De Nederlandse industrie moet zoveel mogelijk betrokken worden bij de aanschaf van nieuw defensiematerieel, in het bijzonder op (niche) terreinen waar Nederland nu nog veel hoogwaardige kennis en kunde heeft. Dat zeggen NIDV, NMT en FME en VNO-NCW in een gezamenlijke oproep. “In het huidige aanbestedingstraject voor de nieuwe onderzeeboten is bijvoorbeeld geen eis voor het betrekken van de Nederlandse industrie bij de bouw opgenomen. Hierdoor ontstaat het risico dat Nederlandse bedrijven straks buiten spel staan”, aldus de vier ondernemersorganisaties die de politiek om garanties hiervoor vragen in een brief.
Onderhoud onderzeeboten
“Onderzeeboten zijn zeer complex” zegt Bas Ort, NMT-voorzitter, “het is heel moeilijk om ze te kunnen onderhouden en verbeteren als je nooit bij de bouw betrokken bent geweest. De cruciale kennis en kunde van de Nederlandse maritieme bedrijven moet behouden blijven voor bouw en voor onderhoud. Dat alleen kan door de Nederlandse industrie te betrekken bij de order”. Daarnaast vindt het onderhoud naar verwachting pas vanaf 2040 plaats. Nederlandse bedrijven zouden hun kennis en kunde tot die tijd moeten zien vast te houden zonder het direct te kunnen gebruiken. Met name voor het mkb is dit een grote uitdaging.
Strategische autonomie en innovatiekracht
Verder heeft de buitenlandse werf die de aanbesteding uiteindelijk wint door de loskoppeling eigenlijk geen reden meer om de Nederlandse industrie bij de hoogtechnologische systemen in de onderzeeboot te betrekken. “Terwijl een rol bij deze systemen juist essentieel is voor de Nederlandse strategische autonomie en innovatiekracht. Innovatie houdt ons materieel modern en maakt ons een belangrijke partner voor bedrijven uit EU- en NAVO-landen”, zegt de FME-voorzitter, Theo Henrar.
Nederland heeft expertise in huis
De huidige Nederlandse Walrusklasse onderzeeboten kunnen dankzij het recente levensverlengende onderhoud – uitgevoerd door de Nederlandse maritieme maakindustrie – veel langer doorvaren. “Dit toont de expertise die Nederland op dit moment in huis heeft”. Zegt Hans Hillen, NIDV-voorzitter. Verenigd in het Dutch Underwater Knowledge Centre heeft de Nederlandse industrie haar expertise ook aan de kandidaat werven aangeboden’.
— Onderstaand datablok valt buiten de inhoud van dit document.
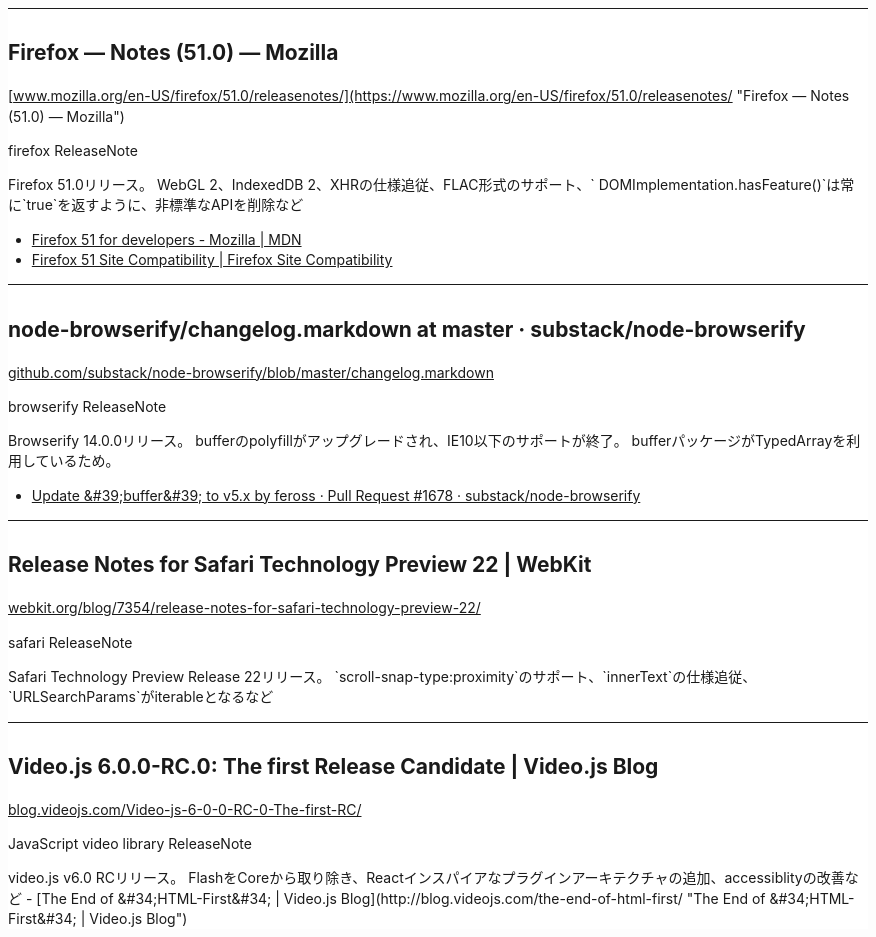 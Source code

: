 ----

## Firefox — Notes (51.0) — Mozilla
[www.mozilla.org/en-US/firefox/51.0/releasenotes/](https://www.mozilla.org/en-US/firefox/51.0/releasenotes/ "Firefox — Notes (51.0) — Mozilla")
<p class="jser-tags jser-tag-icon"><span class="jser-tag">firefox</span> <span class="jser-tag">ReleaseNote</span></p>
Firefox 51.0リリース。
WebGL 2、IndexedDB 2、XHRの仕様追従、FLAC形式のサポート、` DOMImplementation.hasFeature()`は常に`true`を返すように、非標準なAPIを削除など

- [Firefox 51 for developers - Mozilla | MDN](https://developer.mozilla.org/en-US/Firefox/Releases/51 "Firefox 51 for developers - Mozilla | MDN")
- [Firefox 51 Site Compatibility | Firefox Site Compatibility](https://www.fxsitecompat.com/en-CA/versions/51/ "Firefox 51 Site Compatibility | Firefox Site Compatibility")

----

## node-browserify/changelog.markdown at master · substack/node-browserify
[github.com/substack/node-browserify/blob/master/changelog.markdown](https://github.com/substack/node-browserify/blob/master/changelog.markdown "node-browserify/changelog.markdown at master · substack/node-browserify")
<p class="jser-tags jser-tag-icon"><span class="jser-tag">browserify</span> <span class="jser-tag">ReleaseNote</span></p>
Browserify 14.0.0リリース。
bufferのpolyfillがアップグレードされ、IE10以下のサポートが終了。
bufferパッケージがTypedArrayを利用しているため。

- [Update &amp;#39;buffer&amp;#39; to v5.x by feross · Pull Request #1678 · substack/node-browserify](https://github.com/substack/node-browserify/pull/1678 "Update &amp;#39;buffer&amp;#39; to v5.x by feross · Pull Request #1678 · substack/node-browserify")

----

## Release Notes for Safari Technology Preview 22 | WebKit
[webkit.org/blog/7354/release-notes-for-safari-technology-preview-22/](https://webkit.org/blog/7354/release-notes-for-safari-technology-preview-22/ "Release Notes for Safari Technology Preview 22 | WebKit")
<p class="jser-tags jser-tag-icon"><span class="jser-tag">safari</span> <span class="jser-tag">ReleaseNote</span></p>
Safari Technology Preview Release 22リリース。
`scroll-snap-type:proximity`のサポート、`innerText`の仕様追従、`URLSearchParams`がiterableとなるなど

----

## Video.js 6.0.0-RC.0: The first Release Candidate | Video.js Blog
[blog.videojs.com/Video-js-6-0-0-RC-0-The-first-RC/](http://blog.videojs.com/Video-js-6-0-0-RC-0-The-first-RC/ "Video.js 6.0.0-RC.0: The first Release Candidate | Video.js Blog")
<p class="jser-tags jser-tag-icon"><span class="jser-tag">JavaScript</span> <span class="jser-tag">video</span> <span class="jser-tag">library</span> <span class="jser-tag">ReleaseNote</span></p>
video.js v6.0 RCリリース。
FlashをCoreから取り除き、Reactインスパイアなプラグインアーキテクチャの追加、accessiblityの改善など
- [The End of &amp;#34;HTML-First&amp;#34; | Video.js Blog](http://blog.videojs.com/the-end-of-html-first/ "The End of &amp;#34;HTML-First&amp;#34; | Video.js Blog")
Belang gezonde defensiesector
Defensie, bedrijfsleven en kennisinstellingen werken in Nederland veel en succesvol met elkaar samen. Dit levert een grote bijdrage aan de Nederlandse veiligheid en strategische autonomie. Ingrid Thijssen, VNO-NCW-voorzitter: “De innovaties die uit deze samenwerking komen hebben vaak ook spill-off effecten naar de rest van de economie. Daarnaast heeft Nederland juist op maritiem-terrein nog een enorme kennisbasis die we moeten koesteren en waarmee we ons in de EU kunnen onderscheiden bij de opbouw van alle nieuwe defensiecapaciteit die nu plaatsvindt.”